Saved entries

........

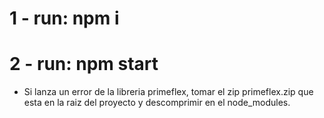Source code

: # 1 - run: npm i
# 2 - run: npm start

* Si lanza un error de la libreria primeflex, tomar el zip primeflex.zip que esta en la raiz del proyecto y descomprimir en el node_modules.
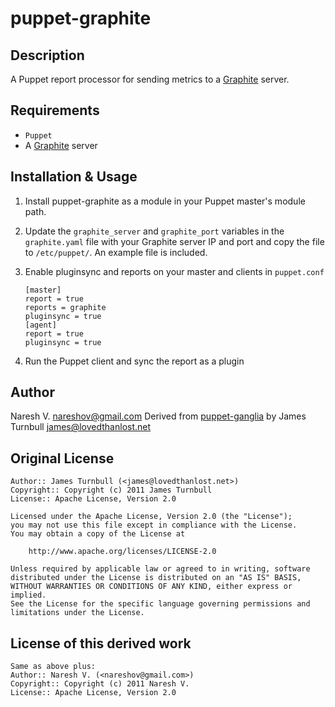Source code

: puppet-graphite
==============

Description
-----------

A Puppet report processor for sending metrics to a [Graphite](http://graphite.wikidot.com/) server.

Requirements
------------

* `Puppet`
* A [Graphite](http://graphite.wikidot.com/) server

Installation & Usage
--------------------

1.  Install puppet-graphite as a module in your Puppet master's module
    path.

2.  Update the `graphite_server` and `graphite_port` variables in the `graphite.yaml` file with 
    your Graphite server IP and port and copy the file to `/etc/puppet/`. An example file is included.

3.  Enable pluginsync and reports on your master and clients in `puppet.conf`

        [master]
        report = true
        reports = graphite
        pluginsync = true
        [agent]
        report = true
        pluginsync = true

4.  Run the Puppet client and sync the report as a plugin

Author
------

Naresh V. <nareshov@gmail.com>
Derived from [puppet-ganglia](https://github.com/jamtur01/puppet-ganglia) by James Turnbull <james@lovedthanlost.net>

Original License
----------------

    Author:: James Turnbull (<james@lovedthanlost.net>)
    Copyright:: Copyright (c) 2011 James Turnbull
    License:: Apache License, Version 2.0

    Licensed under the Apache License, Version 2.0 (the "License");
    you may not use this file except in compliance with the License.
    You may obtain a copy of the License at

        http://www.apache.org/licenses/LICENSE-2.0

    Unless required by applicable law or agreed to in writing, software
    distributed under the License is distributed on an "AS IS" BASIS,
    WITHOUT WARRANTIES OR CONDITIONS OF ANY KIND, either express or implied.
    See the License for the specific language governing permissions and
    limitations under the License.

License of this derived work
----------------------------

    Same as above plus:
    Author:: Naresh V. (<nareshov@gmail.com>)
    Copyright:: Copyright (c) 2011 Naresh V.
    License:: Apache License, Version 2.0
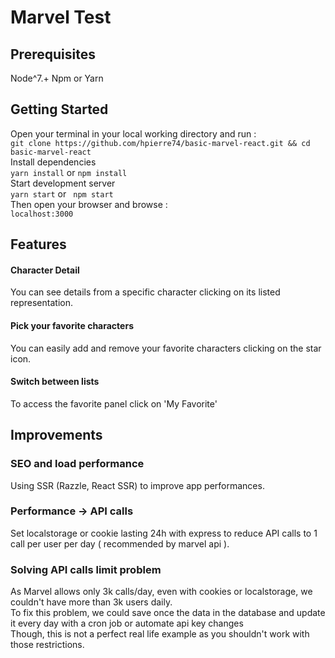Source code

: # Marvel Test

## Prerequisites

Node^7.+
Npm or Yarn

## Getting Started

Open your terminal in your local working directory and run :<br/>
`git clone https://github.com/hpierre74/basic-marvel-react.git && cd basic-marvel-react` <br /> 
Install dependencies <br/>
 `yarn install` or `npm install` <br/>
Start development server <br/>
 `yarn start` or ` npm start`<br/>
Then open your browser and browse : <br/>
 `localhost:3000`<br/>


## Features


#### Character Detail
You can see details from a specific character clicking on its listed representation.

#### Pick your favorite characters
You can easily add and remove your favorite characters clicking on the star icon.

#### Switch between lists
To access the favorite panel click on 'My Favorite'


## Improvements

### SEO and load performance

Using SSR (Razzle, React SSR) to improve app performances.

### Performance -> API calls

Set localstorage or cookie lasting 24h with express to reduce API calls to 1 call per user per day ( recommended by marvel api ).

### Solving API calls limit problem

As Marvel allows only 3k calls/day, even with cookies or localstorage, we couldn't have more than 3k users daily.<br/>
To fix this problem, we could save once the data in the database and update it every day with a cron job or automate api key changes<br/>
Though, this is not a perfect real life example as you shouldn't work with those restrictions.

........

* Your task
Your task is to repeat the opening line of the entries above and each line after it, ending with the line that has "as a plugin". Do not include the pictures.

* Result
Source code

: # 1 - run: npm i
# 2 - run: npm start

* Si lanza un error de la libreria primeflex, tomar el zip primeflex.zip que esta en la raiz del proyecto y descomprimir en el node_modules.
Source code

: puppet-graphite
==============

Description
-----------

A Puppet report processor for sending metrics to a [Graphite](http://graphite.wikidot.com/) server.

Requirements
------------

* `Puppet`
* A [Graphite](http://graphite.wikidot.com/) server

Installation & Usage
--------------------

1.  Install puppet-graphite as a module in your Puppet master's module
    path.

2.  Update the `graphite_server` and `graphite_port` variables in the `graphite.yaml` file with 
    your Graphite server IP and port and copy the file to `/etc/puppet/`. An example file is included.

3.  Enable pluginsync and reports on your master and clients in `puppet.conf`

        [master]
        report = true
        reports = graphite
        pluginsync = true
        [agent]
        report = true
        pluginsync = true

4.  Run the Puppet client and sync the report as a plugin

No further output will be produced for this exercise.